Algunos historiadores dicen que Alfredo Le Pera solicitó autorización a los herederos de Amado Nervo, lo que resulta fácilmente creíble. Y se puede decir más acerca del tema: existe una versión cantada por Dyango, con el título de “El día que me quieras”, que toma textualmente la poesía originaria modernista, aunque no completa.
Lo que va a continuación, es la poesía completa original de Amado Nervo y la letra de nuestro tan emblemático “El día que me quieras”
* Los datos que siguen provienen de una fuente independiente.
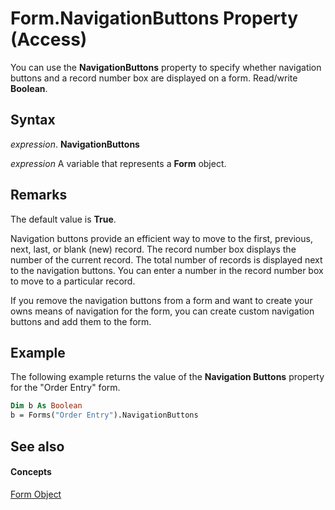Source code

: 
# Form.NavigationButtons Property (Access)

You can use the  **NavigationButtons** property to specify whether navigation buttons and a record number box are displayed on a form. Read/write **Boolean**.


## Syntax

 _expression_. **NavigationButtons**

 _expression_ A variable that represents a **Form** object.


## Remarks

The default value is  **True**.

Navigation buttons provide an efficient way to move to the first, previous, next, last, or blank (new) record. The record number box displays the number of the current record. The total number of records is displayed next to the navigation buttons. You can enter a number in the record number box to move to a particular record.

If you remove the navigation buttons from a form and want to create your owns means of navigation for the form, you can create custom navigation buttons and add them to the form.


## Example

The following example returns the value of the  **Navigation Buttons** property for the "Order Entry" form.


```vb
Dim b As Boolean 
b = Forms("Order Entry").NavigationButtons
```


## See also


#### Concepts


[Form Object](72ef9219-142b-b690-b696-3eba9a5d4522.md)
El día que me quieras, de Amado Nervo:
El día que me quieras tendrá más luz que junio,/ la noche que me quieras será de plenilunio/ con notas de Beethoven vibrando en cada rayo/ sus inefables cosas,/ y habrá juntas más rosas/ que en todo el mes de mayo.
Las fuentes cristalinas/ irán por las praderas/ saltando cantarina,/ el día que me quieras.
El día que me quieras los setos escondidos/ resonarán arpegios jamás oídos.
Extasis de tus ojos, todas las primaveras/ que hubo y habrá en el mundo serán cuando me quieras.
Cogidas de la mano, cual rubias hermanitas/ luciendo golas cándidas, irán las margaritas/ por montes y praderas/ delante de tus pasos, el día que me quieras.../ y si deshojas una, te dirá su inocente/ postrer pétalo blanco: “¡Apasionadamente!”
Al reventar el alba del día que me quieras/ tendrán todos los tréboles cuatro hojas agoreras,/ y en el estanque, nido de gérmenes ignotos,/ florecerán las míticas corolas de los lotos.
El día que me quieras será cada celaje/ a la maravillosa; cada arrebol, miraje/
de las Mil y una noches; cada brisa un cantar,/ cada árbol una lira; cada monte un altar.
El día que me quieras, para nosotros dos/ cabrá en un solo beso la beatitud de Dios.
El día que me quieras, de Carlos Gardel y Alfredo Le Pera:
Acaricia mi ensueño/ el suave murmullo de tu suspirar,/ cómo ríe la vida/ si tus ojos negros me quieren mirar./
Y si es mío el amparo/ de tu risa alegre que es como un cantar,/ ella aquieta mi herida/ todo, todo se olvida.
El día que me quieras la rosa que engalana/ se vestirá de fiesta con su mejor color/ al viento las campanas dirán que ya eres mía/ y locas las fontanas se contarán mi amor.
La noche que me quieras desde el azul del cielo/ las estrellas celosas nos mirarán pasar/ y un rayo misterioso hará nido en tu pelo/ luciérnaga curiosa que verá que eres mi consuelo.
El día que me quieras no habrá más que armonías/ será clara la aurora y alegre el manantial,/ traerá quieta la brisa rumor de melodías/ y nos darán las fuentes su canto de cristal./
La noche que me quieras desde el azul del cielo/ las estrellas celosas nos mirarán pasar/ y un rayo misterioso hará nido en tu pelo/ luciérnaga curiosa que verá que eres mi consuelo.